BEGIN RECORDS FOR THE EXERCISE
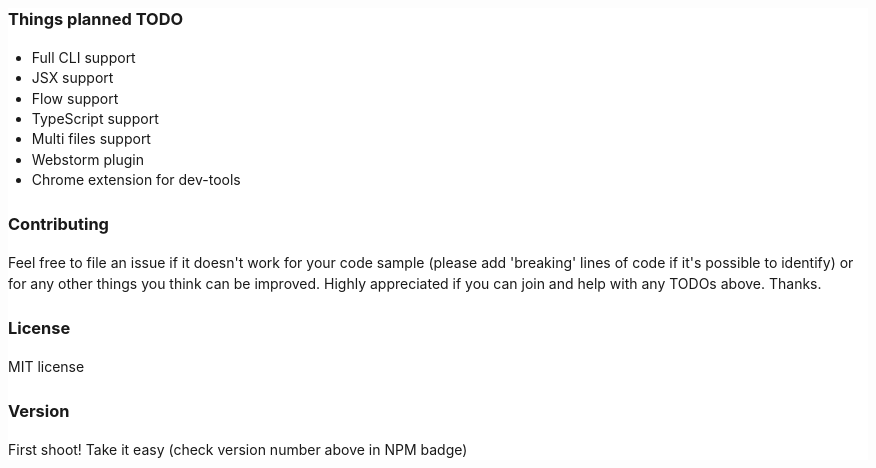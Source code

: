 
### Things planned TODO
- Full CLI support
- JSX support
- Flow support
- TypeScript support
- Multi files support
- Webstorm plugin
- Chrome extension for dev-tools

### Contributing
Feel free to file an issue if it doesn't work for your code sample (please add 'breaking' lines of code if it's possible to identify) or for any other things you think can be improved.
Highly appreciated if you can join and help with any TODOs above. Thanks.

### License
MIT license

### Version
First shoot! Take it easy (check version number above in NPM badge)

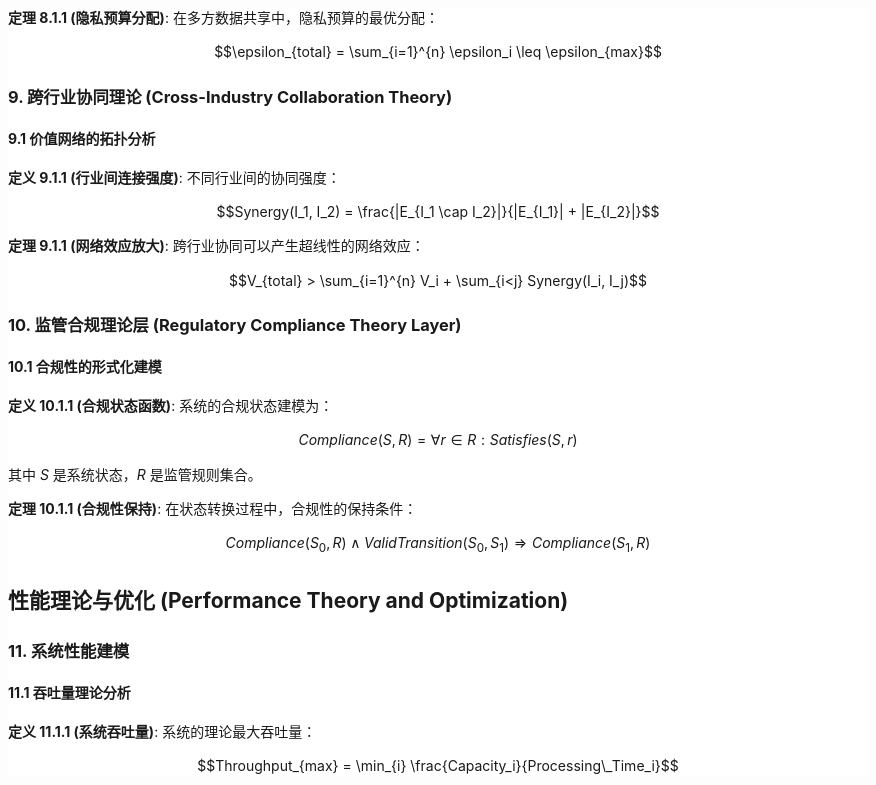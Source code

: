 **定理 8.1.1 (隐私预算分配)**:
在多方数据共享中，隐私预算的最优分配：

```math
\epsilon_{total} = \sum_{i=1}^{n} \epsilon_i \leq \epsilon_{max}
```

### 9. 跨行业协同理论 (Cross-Industry Collaboration Theory)

#### 9.1 价值网络的拓扑分析

**定义 9.1.1 (行业间连接强度)**:
不同行业间的协同强度：

```math
Synergy(I_1, I_2) = \frac{|E_{I_1 \cap I_2}|}{|E_{I_1}| + |E_{I_2}|}
```

**定理 9.1.1 (网络效应放大)**:
跨行业协同可以产生超线性的网络效应：

```math
V_{total} > \sum_{i=1}^{n} V_i + \sum_{i<j} Synergy(I_i, I_j)
```

### 10. 监管合规理论层 (Regulatory Compliance Theory Layer)

#### 10.1 合规性的形式化建模

**定义 10.1.1 (合规状态函数)**:
系统的合规状态建模为：

```math
Compliance(S, R) = \forall r \in R : Satisfies(S, r)
```

其中 $S$ 是系统状态，$R$ 是监管规则集合。

**定理 10.1.1 (合规性保持)**:
在状态转换过程中，合规性的保持条件：

```math
Compliance(S_0, R) \land ValidTransition(S_0, S_1) \Rightarrow Compliance(S_1, R)
```

## 性能理论与优化 (Performance Theory and Optimization)

### 11. 系统性能建模

#### 11.1 吞吐量理论分析

**定义 11.1.1 (系统吞吐量)**:
系统的理论最大吞吐量：

```math
Throughput_{max} = \min_{i} \frac{Capacity_i}{Processing\_Time_i}
```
END RECORDS FOR THE EXERCISE
> [ASSIGNED TASK] Reproduce all of the entries word for word, skipping any pictures they hold.

> [RESULT OF THE EXERCISE]
Source code

: 
### Things planned TODO
- Full CLI support
- JSX support
- Flow support
- TypeScript support
- Multi files support
- Webstorm plugin
- Chrome extension for dev-tools

### Contributing
Feel free to file an issue if it doesn't work for your code sample (please add 'breaking' lines of code if it's possible to identify) or for any other things you think can be improved.
Highly appreciated if you can join and help with any TODOs above. Thanks.

### License
MIT license

### Version
First shoot! Take it easy (check version number above in NPM badge)

Source code

: **定理 8.1.1 (隐私预算分配)**:
在多方数据共享中，隐私预算的最优分配：

```math
\epsilon_{total} = \sum_{i=1}^{n} \epsilon_i \leq \epsilon_{max}
```

### 9. 跨行业协同理论 (Cross-Industry Collaboration Theory)

#### 9.1 价值网络的拓扑分析

**定义 9.1.1 (行业间连接强度)**:
不同行业间的协同强度：

```math
Synergy(I_1, I_2) = \frac{|E_{I_1 \cap I_2}|}{|E_{I_1}| + |E_{I_2}|}
```

**定理 9.1.1 (网络效应放大)**:
跨行业协同可以产生超线性的网络效应：

```math
V_{total} > \sum_{i=1}^{n} V_i + \sum_{i<j} Synergy(I_i, I_j)
```

### 10. 监管合规理论层 (Regulatory Compliance Theory Layer)

#### 10.1 合规性的形式化建模

**定义 10.1.1 (合规状态函数)**:
系统的合规状态建模为：

```math
Compliance(S, R) = \forall r \in R : Satisfies(S, r)
```

其中 $S$ 是系统状态，$R$ 是监管规则集合。

**定理 10.1.1 (合规性保持)**:
在状态转换过程中，合规性的保持条件：

```math
Compliance(S_0, R) \land ValidTransition(S_0, S_1) \Rightarrow Compliance(S_1, R)
```

## 性能理论与优化 (Performance Theory and Optimization)

### 11. 系统性能建模

#### 11.1 吞吐量理论分析

**定义 11.1.1 (系统吞吐量)**:
系统的理论最大吞吐量：

```math
Throughput_{max} = \min_{i} \frac{Capacity_i}{Processing\_Time_i}
```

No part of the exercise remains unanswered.